Atlassian survey shows lack of collaboration in software development


A investigation out of 750 IT and engineering managers found that while 83% of respondents agree that interdepartmental communication is critical to successful software development, only 41% of respondents see cross-collaboration as a priority.

The survey collected responses from organizations generating more than $ 50 million in annual revenue and was conducted by Forrester Consulting on behalf of Atlassian.

Overall, more than two-thirds of those surveyed (68%) said more departments than ever are involved in software development. Overall, 80% said they needed to improve collaboration with other departments, but 82% did not feel particularly confident about their ability to achieve this goal. Three-quarters (75%) also noted the need to improve collaboration within their own department.

Well less than half of those surveyed (42%) said their culture, processes and tools enable real-time teamwork and fluid information that helps leaders make smart decisions.

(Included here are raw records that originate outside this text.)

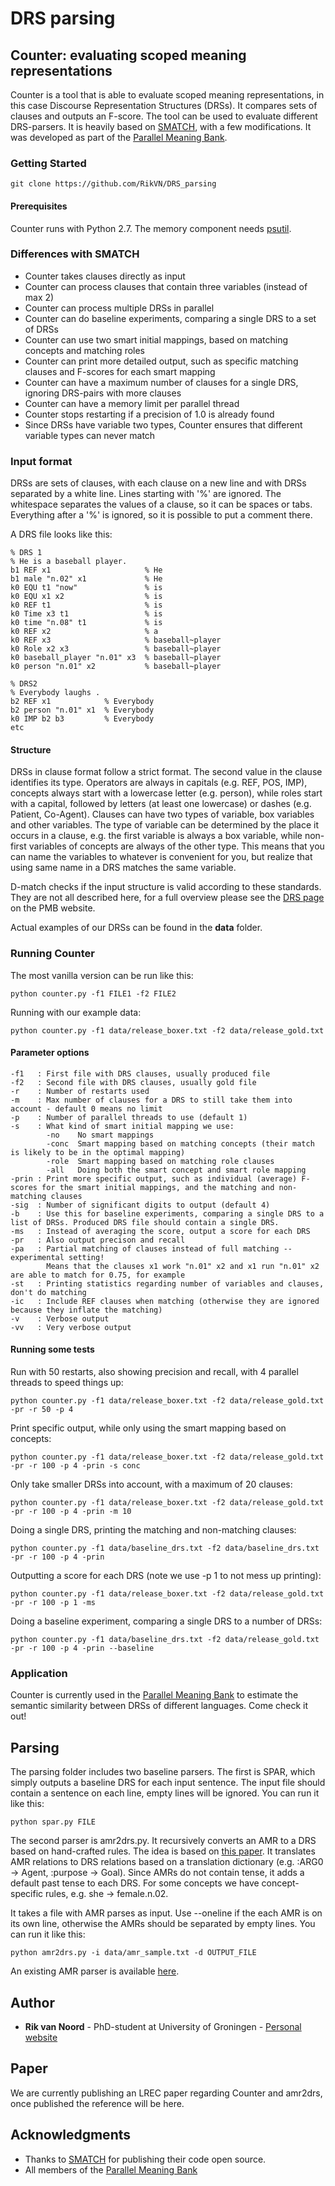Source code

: # DRS parsing

## Counter: evaluating scoped meaning representations

Counter is a tool that is able to evaluate scoped meaning representations, in this case Discourse Representation Structures (DRSs). It compares sets of clauses and outputs an F-score. The tool can be used to evaluate different DRS-parsers.
It is heavily based on [SMATCH](https://github.com/snowblink14/smatch), with a few modifications. It was developed as part of the [Parallel Meaning Bank](http:/pmb.let.rug.nl).

### Getting Started

```
git clone https://github.com/RikVN/DRS_parsing
```

#### Prerequisites

Counter runs with Python 2.7. The memory component needs [psutil](https://pypi.python.org/pypi/psutil).

### Differences with SMATCH ###

* Counter takes clauses directly as input
* Counter can process clauses that contain three variables (instead of max 2)
* Counter can process multiple DRSs in parallel
* Counter can do baseline experiments, comparing a single DRS to a set of DRSs
* Counter can use two smart initial mappings, based on matching concepts and matching roles
* Counter can print more detailed output, such as specific matching clauses and F-scores for each smart mapping
* Counter can have a maximum number of clauses for a single DRS, ignoring DRS-pairs with more clauses
* Counter can have a memory limit per parallel thread
* Counter stops restarting if a precision of 1.0 is already found
* Since DRSs have variable two types, Counter ensures that different variable types can never match

### Input format ###

DRSs are sets of clauses, with each clause on a new line and with DRSs separated by a white line. Lines starting with '%' are ignored. The whitespace separates the values of a clause, so it can be spaces or tabs. Everything after a '%' is ignored, so it is possible to put a comment there.

A DRS file looks like this:

```
% DRS 1
% He is a baseball player.
b1 REF x1                     % He 
b1 male "n.02" x1             % He 
k0 EQU t1 "now"               % is 
k0 EQU x1 x2                  % is 
k0 REF t1                     % is 
k0 Time x3 t1                 % is 
k0 time "n.08" t1             % is 
k0 REF x2                     % a 
k0 REF x3                     % baseball~player 
k0 Role x2 x3                 % baseball~player 
k0 baseball_player "n.01" x3  % baseball~player 
k0 person "n.01" x2           % baseball~player

% DRS2
% Everybody laughs .
b2 REF x1            % Everybody 
b2 person "n.01" x1  % Everybody 
k0 IMP b2 b3         % Everybody 
etc
```

#### Structure ####

DRSs in clause format follow a strict format. The second value in the clause identifies its type. Operators are always in capitals (e.g. REF, POS, IMP), concepts always start with a lowercase letter (e.g. person), while roles start with a capital, followed by letters (at least one lowercase) or dashes (e.g. Patient, Co-Agent). Clauses can have two types of variable, box variables and other variables. The type of variable can be determined by the place it occurs in a clause, e.g. the first variable is always a box variable, while non-first variables of concepts are always of the other type. This means that you can name the variables to whatever is convenient for you, but realize that using same name in a DRS matches the same variable.

D-match checks if the input structure is valid according to these standards. They are not all described here, for a full overview please see the [DRS page](http://pmb.let.rug.nl/drs.php) on the PMB website.

Actual examples of our DRSs can be found in the **data** folder.

### Running Counter

The most vanilla version can be run like this:

```
python counter.py -f1 FILE1 -f2 FILE2
```

Running with our example data:

```
python counter.py -f1 data/release_boxer.txt -f2 data/release_gold.txt
```

#### Parameter options ####

```
-f1   : First file with DRS clauses, usually produced file
-f2   : Second file with DRS clauses, usually gold file
-r    : Number of restarts used
-m    : Max number of clauses for a DRS to still take them into account - default 0 means no limit
-p    : Number of parallel threads to use (default 1)
-s    : What kind of smart initial mapping we use:
	    -no    No smart mappings
	    -conc  Smart mapping based on matching concepts (their match is likely to be in the optimal mapping)
	    -role  Smart mapping based on matching role clauses
	    -all   Doing both the smart concept and smart role mapping
-prin : Print more specific output, such as individual (average) F-scores for the smart initial mappings, and the matching and non-matching clauses
-sig  : Number of significant digits to output (default 4)
-b    : Use this for baseline experiments, comparing a single DRS to a list of DRSs. Produced DRS file should contain a single DRS.
-ms   : Instead of averaging the score, output a score for each DRS
-pr   : Also output precison and recall
-pa   : Partial matching of clauses instead of full matching -- experimental setting!
        Means that the clauses x1 work "n.01" x2 and x1 run "n.01" x2 are able to match for 0.75, for example
-st   : Printing statistics regarding number of variables and clauses, don't do matching
-ic   : Include REF clauses when matching (otherwise they are ignored because they inflate the matching)
-v    : Verbose output
-vv   : Very verbose output 
```

#### Running some tests ####

Run with 50 restarts, also showing precision and recall, with 4 parallel threads to speed things up:

```
python counter.py -f1 data/release_boxer.txt -f2 data/release_gold.txt -pr -r 50 -p 4
```

Print specific output, while only using the smart mapping based on concepts:

```
python counter.py -f1 data/release_boxer.txt -f2 data/release_gold.txt -pr -r 100 -p 4 -prin -s conc
```

Only take smaller DRSs into account, with a maximum of 20 clauses:

```
python counter.py -f1 data/release_boxer.txt -f2 data/release_gold.txt -pr -r 100 -p 4 -prin -m 10
```

Doing a single DRS, printing the matching and non-matching clauses:

```
python counter.py -f1 data/baseline_drs.txt -f2 data/baseline_drs.txt -pr -r 100 -p 4 -prin
```

Outputting a score for each DRS (note we use -p 1 to not mess up printing):

```
python counter.py -f1 data/release_boxer.txt -f2 data/release_gold.txt -pr -r 100 -p 1 -ms
```

Doing a baseline experiment, comparing a single DRS to a number of DRSs:

```
python counter.py -f1 data/baseline_drs.txt -f2 data/release_gold.txt -pr -r 100 -p 4 -prin --baseline
```

### Application ###

Counter is currently used in the [Parallel Meaning Bank](http://pmb.let.rug.nl/explorer/explore.php) to estimate the semantic similarity between DRSs of different languages. Come check it out!

## Parsing

The parsing folder includes two baseline parsers. The first is SPAR, which simply outputs a baseline DRS for each input sentence. The input file should contain a sentence on each line, empty lines will be ignored. You can run it like this:

```
python spar.py FILE
```

The second parser is amr2drs.py. It recursively converts an AMR to a DRS based on hand-crafted rules. The idea is based on [this paper](http://www.anthology.aclweb.org/J/J16/J16-3006.pdf). It translates AMR relations to DRS relations based on a translation dictionary (e.g. :ARG0 -> Agent, :purpose -> Goal). Since AMRs do not contain tense, it adds a default past tense to each DRS. For some concepts we have concept-specific rules, e.g. she -> female.n.02.

It takes a file with AMR parses as input. Use --oneline if the each AMR is on its own line, otherwise the AMRs should be separated by empty lines. You can run it like this:

```
python amr2drs.py -i data/amr_sample.txt -d OUTPUT_FILE
``` 

An existing AMR parser is available [here](https://github.com/RikVN/AMR).

## Author

* **Rik van Noord** - PhD-student at University of Groningen - [Personal website](http://www.rikvannoord.nl)

## Paper ##

We are currently publishing an LREC paper regarding Counter and amr2drs, once published the reference will be here.

## Acknowledgments

* Thanks to [SMATCH](https://github.com/snowblink14/smatch) for publishing their code open source.
* All members of the [Parallel Meaning Bank](http://pmb.let.rug.nl)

However, among the subset of highly collaborative respondents, over (53%) reported seeing greater customer satisfaction, with 59% reporting an increase in revenue due to this increased customer satisfaction.

Suzie Prince, Product Manager for DevOps at Atlassian, said the challenge organizations face is finding a way to successfully use a mix of synchronous and asynchronous communication media to better enable collaboration. In fact, collaboration as part of any DevOps culture needs to be a C-level discussion to consistently accelerate the speed at which software can be developed and deployed, she added. The central problem is that not all leadership teams are equally comfortable with open communications between the different departments that make up an organization, Prince said.

It is essential that senior managers set that tone and lead by example; DevOps best practices cannot only be adhered to by development teams. The entire business needs to adopt DevOps best practices as an operating model for the business to truly derive maximum benefit from it.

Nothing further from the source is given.